The first novella is set shortly after Moon’s first encounter with the Fell – you remember, when the Fell destroyed the city of Saraseil, Moon went to a Fell ruler because he thought he might be Fell himself? And then lots of the plot of the actual trilogy arises because of that meeting. Well, in “The Dead City,” Moon has not yet even begun to recover from meeting the Fell ruler or from the destruction of Saraseil. He’s angry, bitter, and on the edge of despair.
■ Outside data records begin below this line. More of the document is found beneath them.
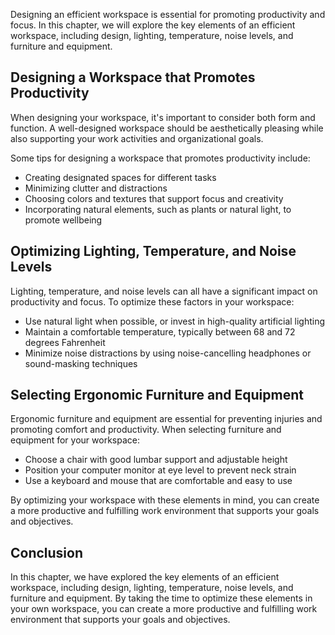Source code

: 
Designing an efficient workspace is essential for promoting productivity and focus. In this chapter, we will explore the key elements of an efficient workspace, including design, lighting, temperature, noise levels, and furniture and equipment.

Designing a Workspace that Promotes Productivity
------------------------------------------------

When designing your workspace, it's important to consider both form and function. A well-designed workspace should be aesthetically pleasing while also supporting your work activities and organizational goals.

Some tips for designing a workspace that promotes productivity include:

* Creating designated spaces for different tasks
* Minimizing clutter and distractions
* Choosing colors and textures that support focus and creativity
* Incorporating natural elements, such as plants or natural light, to promote wellbeing

Optimizing Lighting, Temperature, and Noise Levels
--------------------------------------------------

Lighting, temperature, and noise levels can all have a significant impact on productivity and focus. To optimize these factors in your workspace:

* Use natural light when possible, or invest in high-quality artificial lighting
* Maintain a comfortable temperature, typically between 68 and 72 degrees Fahrenheit
* Minimize noise distractions by using noise-cancelling headphones or sound-masking techniques

Selecting Ergonomic Furniture and Equipment
-------------------------------------------

Ergonomic furniture and equipment are essential for preventing injuries and promoting comfort and productivity. When selecting furniture and equipment for your workspace:

* Choose a chair with good lumbar support and adjustable height
* Position your computer monitor at eye level to prevent neck strain
* Use a keyboard and mouse that are comfortable and easy to use

By optimizing your workspace with these elements in mind, you can create a more productive and fulfilling work environment that supports your goals and objectives.

Conclusion
----------

In this chapter, we have explored the key elements of an efficient workspace, including design, lighting, temperature, noise levels, and furniture and equipment. By taking the time to optimize these elements in your own workspace, you can create a more productive and fulfilling work environment that supports your goals and objectives.
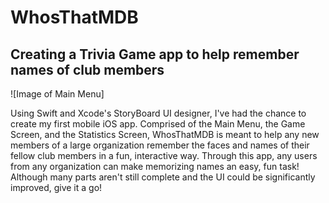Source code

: # WhosThatMDB

## Creating a Trivia Game app to help remember names of club members

![Image of Main Menu]


Using Swift and Xcode's StoryBoard UI designer, I've had the chance to create my first mobile iOS app. Comprised of the Main Menu, the Game Screen, and the Statistics Screen, WhosThatMDB is meant to help any new members of a large organization remember the faces and names of their fellow club members in a fun, interactive way. Through this app, any users from any organization can make memorizing names an easy, fun task! Although many parts aren't still complete and the UI could be significantly improved, give it a go! 

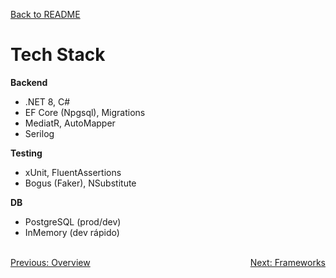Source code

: [Back to README](../README.md)

# Tech Stack

**Backend**
- .NET 8, C#
- EF Core (Npgsql), Migrations
- MediatR, AutoMapper
- Serilog

**Testing**
- xUnit, FluentAssertions
- Bogus (Faker), NSubstitute

**DB**
- PostgreSQL (prod/dev)
- InMemory (dev rápido)

<br/>
<div style="display: flex; justify-content: space-between;">
  <a href="./overview.md">Previous: Overview</a>
  <a href="./frameworks.md">Next: Frameworks</a>
</div>
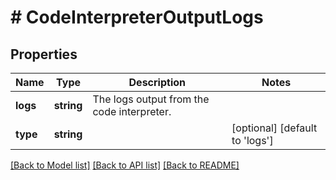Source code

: # # CodeInterpreterOutputLogs

## Properties

Name | Type | Description | Notes
------------ | ------------- | ------------- | -------------
**logs** | **string** | The logs output from the code interpreter. |
**type** | **string** |  | [optional] [default to 'logs']

[[Back to Model list]](../../README.md#models) [[Back to API list]](../../README.md#endpoints) [[Back to README]](../../README.md)
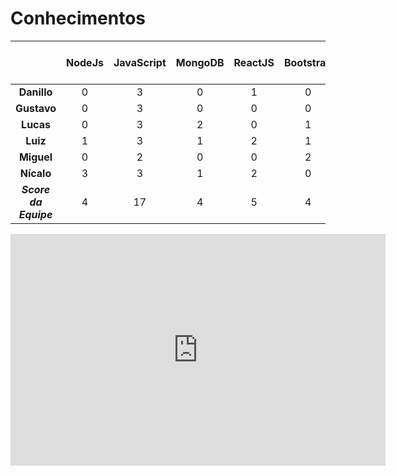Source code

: # Conhecimentos
||NodeJs|JavaScript|MongoDB|ReactJS|Bootstrap|CSS|HTML|Docker|Git|Estratégia ágil|_Score do Membro_|
|:---:|:---:|:---:|:---:|:---:|:---:|:---:|:---:|:---:|:---:|:---:|:---:|
|**Danillo**|0|3|0|1|0|4|1|0|4|2|15|
|**Gustavo**|0|3|0|0|0|4|4|0|3|2|16|
|**Lucas**|0|3|2|0|1|4|4|0|4|4|22|
|**Luiz**|1|3|1|2|1|2|2|1|4|4|21|
|**Miguel**|0|2|0|0|2|4|4|1|2|4|19|
|**Nícalo**|3|3|1|2|0|1|3|0|4|4|21|
|**_Score da Equipe_**|4|17|4|5|4|19|18|2|21|20||

<iframe width="600" height="371" seamless frameborder="0" scrolling="no" src="https://docs.google.com/spreadsheets/d/e/2PACX-1vQ3Ip4WPvsS8QuR5eWcpLOPBcGsNFUXXG9gVXwei4rKu_ecob8kjDY488sGnxvs5nUJfG0JJRmhEGTu/pubchart?oid=869048262&amp;format=interactive"></iframe>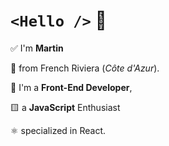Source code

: # `<Hello />` 👋

✅ I'm __Martin__

📌 from French Riviera (_Côte d'Azur_).

🚀 I'm a **Front-End Developer**,

🟨 a **JavaScript** Enthusiast

⚛️ specialized in React.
All that emotional distress is what drives this novella. It’s a good one. Of all the secondary characters in this one, I liked Ghatli – everyone’s going to like Ghatli, I expect. She’s one of the few non-Raksura who’s heard of Fell but is still able to accept a Raksura. As for scenery, you know it’s going to be ornate and large-scale because after all this is Martha Wells we’re talking about. So we have a huge buried city; buried for a rather unexpected reason and now being excavated for a thoroughly peculiar and pretty appalling reason. Anyway, Moon helps solve the problem mostly because he is just so tired of watching vicious predatory species slaughter people who don’t really have the ability to fight back. Then he goes on his way. Structurally, this story is totally a western: a small community faces an enemy beyond their strength, the lone hero rides in (or flies, in this case), rallies the townspeople, defeats the bad guys, and rides off again, still alone. It’s a little more complicated than that, but yeah, basically a western. I liked it a lot. It takes up about 30% of the book.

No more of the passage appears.